§ REQUIRED ACTION
Copy out each line in the listing below where the word "equation" appears.
------------------------------------------------------------------------
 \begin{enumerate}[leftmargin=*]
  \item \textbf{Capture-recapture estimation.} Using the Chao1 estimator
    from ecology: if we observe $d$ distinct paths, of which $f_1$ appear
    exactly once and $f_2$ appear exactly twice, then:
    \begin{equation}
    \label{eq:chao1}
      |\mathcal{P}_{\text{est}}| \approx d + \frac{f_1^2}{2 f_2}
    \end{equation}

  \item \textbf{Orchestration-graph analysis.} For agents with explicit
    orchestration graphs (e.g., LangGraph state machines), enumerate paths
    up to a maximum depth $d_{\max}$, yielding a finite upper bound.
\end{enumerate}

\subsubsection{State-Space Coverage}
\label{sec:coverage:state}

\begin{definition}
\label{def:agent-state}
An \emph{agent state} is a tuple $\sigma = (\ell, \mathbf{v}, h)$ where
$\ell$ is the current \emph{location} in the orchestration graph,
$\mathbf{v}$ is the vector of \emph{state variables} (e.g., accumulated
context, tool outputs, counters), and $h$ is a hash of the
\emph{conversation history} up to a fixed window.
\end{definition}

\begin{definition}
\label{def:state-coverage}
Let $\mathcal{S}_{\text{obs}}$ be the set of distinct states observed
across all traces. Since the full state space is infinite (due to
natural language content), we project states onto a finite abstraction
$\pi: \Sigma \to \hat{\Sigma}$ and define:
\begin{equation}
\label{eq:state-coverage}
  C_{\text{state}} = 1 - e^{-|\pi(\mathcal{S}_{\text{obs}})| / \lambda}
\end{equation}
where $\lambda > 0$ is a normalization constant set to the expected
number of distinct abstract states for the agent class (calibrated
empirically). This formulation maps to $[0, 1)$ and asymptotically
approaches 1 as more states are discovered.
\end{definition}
------------------------------------------------------------------------
§ COMPLETED EXERCISE
    \begin{equation}
    \end{equation}
\begin{equation}
\end{equation}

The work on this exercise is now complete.